I have been shopping around for some winter boots lately. I have been wearing light and minimal shoes, some call them barefoot shoes, for a couple of years now for running, hiking, and working and my old heavy work boots that get me through the snow are dragging me down. On a hike around the lake yesterday the weight was especially evident to me as my legs grew weary quickly. Our director, Mike, and I were stalking some geese and ducks who were enjoying the relatively warm water flowing from the spring. Stomping and stumbling through brush and deep snow, I was not likely to sneak up on those jumpy critters before they lit off with honks and quacks of protest, whistling with every beat of their wings. It got me to start thinking about walking lighter. With the moccasins I wear at home and on nicer days here at the Watershed Center, I can feel and adjust to the ground constantly, making each step deliberate, intimate, and responsive. As we continued around the trail, we saw tracks of every kind, except those from people. We were the first on the trail after the snow and got to witness animal trails crisscrossing in every direction. It was amazing to see the deer trails as they followed our man-made path. Some very small tracks, perhaps from one of last spring’s young, show light tracks in between the deep ones. I can just picture this young deer in its first winter, unable or unwilling to pick its feet up high enough to leave clean tracks like those of its mother. Squirrels and rabbits have been active out here as well. One can make out the angle of descent as the rabbit plunged into the deep snow with every bunny hop. Squirrel tracks, running in indiscernible paths from one dug up cache to another, clump together and appear different with nearly every jump, as scattered and random as the edgy critter that left them. Even tiny bird tracks trailed by the soft imprint of a dragging tail can be found crossing our path. Oh! to be that bird! Able to sit atop the deep snow and leave hardly a trace! As we walk, eyes gleaning detective’s clues from the snow, our imaginations constructing the scenes from the night before, we are careful to walk intentionally and softly. The tracks of those before us occupy the main trail, so we walk at the edges, slipping now and then on a rock or a slope. The difficulty is worth it though as we preserve the natural history for the hiker that might follow us.

What is it to walk softly? We did our best to walk softly, in the literal sense, but really our actions followed a less literal idea, the idea that we ought to walk as to not disrupt the beauty of the natural surroundings. Sometimes to walk softly is to be diplomatic and amiable, as in “Walk softly and carry a big stick.” (It might have been speak softly, the idea is the same.) To take it further, walking softly may refer to reducing our impacts on the world. Sticking with the feet, we often seek to reduce our (carbon, energy, slavery, conflict) footprint by being conscience consumers and seeking methods for being wise with our resources. Walking softly is not always viewed in a positive light either. When confronted with a particularly difficult or delicate conversation, one is forced to tiptoe around the issue, or walk on eggshells.
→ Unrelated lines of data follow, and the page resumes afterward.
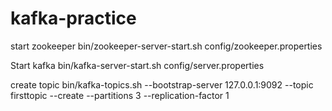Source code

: # kafka-practice

start zookeeper
bin/zookeeper-server-start.sh config/zookeeper.properties

Start kafka
bin/kafka-server-start.sh config/server.properties

create topic
bin/kafka-topics.sh --bootstrap-server 127.0.0.1:9092 --topic firsttopic --create --partitions 3 --replication-factor 1
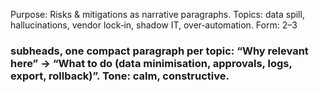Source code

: Purpose: Risks & mitigations as narrative paragraphs. Topics: data spill, hallucinations, vendor lock‑in, shadow IT, over‑automation.
Form: 2–3 <h3 class='sub'> subheads, one compact paragraph per topic: “Why relevant here” → “What to do (data minimisation, approvals, logs, export, rollback)”.
Tone: calm, constructive.
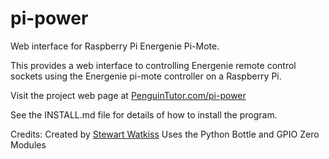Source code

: # pi-power

Web interface for Raspberry Pi Energenie Pi-Mote.

This provides a web interface to controlling Energenie remote control sockets using the Energenie pi-mote controller on a Raspberry Pi.

Visit the project web page at [PenguinTutor.com/pi-power](http://www.penguintutor.com/pi-power) 

See the INSTALL.md file for details of how to install the program.

Credits:
Created by [Stewart Watkiss](https://github.com/penguintutor)
Uses the Python Bottle and GPIO Zero Modules


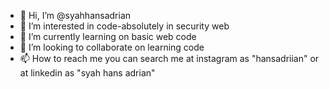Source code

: - 👋 Hi, I’m @syahhansadrian
- 👀 I’m interested in code-absolutely in security web
- 🌱 I’m currently learning on basic web code 
- 💞️ I’m looking to collaborate on learning code
- 📫 How to reach me you can search me at instagram as "hansadriian" or at linkedin as "syah hans adrian"
<!---
syahhansadrian/syahhansadrian is a ✨ special ✨ repository because its `README.md` (this file) appears on your GitHub profile.
You can click the Preview link to take a look at your changes.
--->
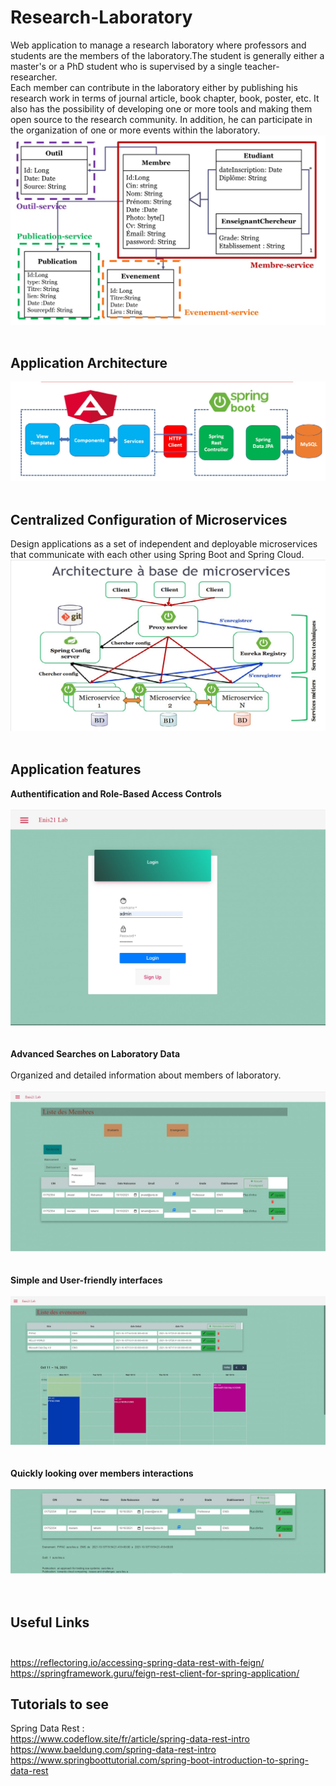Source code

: # Research-Laboratory
Web application to manage a research laboratory where professors and students are the members of the laboratory.The student is generally either a master's or a PhD student who is supervised by a single teacher-researcher. </br>
Each member can contribute in the laboratory either by publishing his research work in terms of journal article, book chapter, book, poster, etc. It also has the possibility of developing one or more tools and making them open source to the research community. In addition, he can participate in the organization of one or more events within the laboratory.
</br>
![diagram Class](https://github.com/emnaayedi/Research-Laboratory/blob/d5341a3440b9e2094135b499b37b3b82f5ef03b6/Screenshots/Microservices.jpg?raw=true)
</br></br>
## Application Architecture  </br>
![architecture](https://github.com/emnaayedi/Research-Laboratory/blob/8a748f376075ee6f6a9e893d64d68cee74a06782/Screenshots/archi.jpg?raw=true)</br></br>

## Centralized Configuration of Microservices </br>

Design applications as a set of independent and deployable microservices that communicate with each other using Spring Boot and Spring Cloud. </br>
![backend](https://github.com/emnaayedi/Research-Laboratory/blob/8a748f376075ee6f6a9e893d64d68cee74a06782/Screenshots/architecture.jpg?raw=true)
</br></br>
## Application features </br>
**Authentification and Role-Based Access Controls** </br> </br>
![login](https://github.com/emnaayedi/Research-Laboratory/blob/3e2ed86d37088ea74df2d8552c30d09dec9bd951/Screenshots/login.jpg?raw=true)</br></br> </br>
**Advanced Searches on Laboratory Data**</br> </br>
Organized and detailed information about members of laboratory. </br> </br>
![members](https://github.com/emnaayedi/Research-Laboratory/blob/528be6d0e9578f0811012e39ce1fde212c50022f/Screenshots/memb.jpg?raw=true)</br></br> </br>
**Simple and User-friendly interfaces** </br>  </br>
![events](https://github.com/emnaayedi/Research-Laboratory/blob/3e2ed86d37088ea74df2d8552c30d09dec9bd951/Screenshots/events.jpg?raw=true)</br></br> </br>
**Quickly looking over members interactions**  </br> </br>
![actions](https://github.com/emnaayedi/Research-Laboratory/blob/697f130dcedb8e43df74aaecffc29e41877b5551/Screenshots/actions.jpg?raw=true) </br> </br> </br>
 ## Useful Links </br> </br>
 https://reflectoring.io/accessing-spring-data-rest-with-feign/ </br>
 https://springframework.guru/feign-rest-client-for-spring-application/
 ## Tutorials to see
 Spring Data Rest : </br>
https://www.codeflow.site/fr/article/spring-data-rest-intro </br>
https://www.baeldung.com/spring-data-rest-intro </br>
https://www.springboottutorial.com/spring-boot-introduction-to-spring-data-rest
I can stand to walk a little softer in my own life. In relationships, work, my own self-image and ideals, I tend to be a bit heavy handed. Are there ways in which I might lighten my step? Many seek to be more assertive in the impetus of a new year, but perhaps there are ways that I can yield a bit more. Can I reduce my carbon footprint by using electricity wisely and sparingly? Better yet, can I walk softly with friends, family, and neighbors who may have a different perspective on the energy system as I explain why conservation is a good work? Can I walk so softly that I leave no tracks on our Ozarks streams, reservoirs, or aquifers? And, if I do make a footprint, can they be like those of a tinny bird, gently hopping along the surface?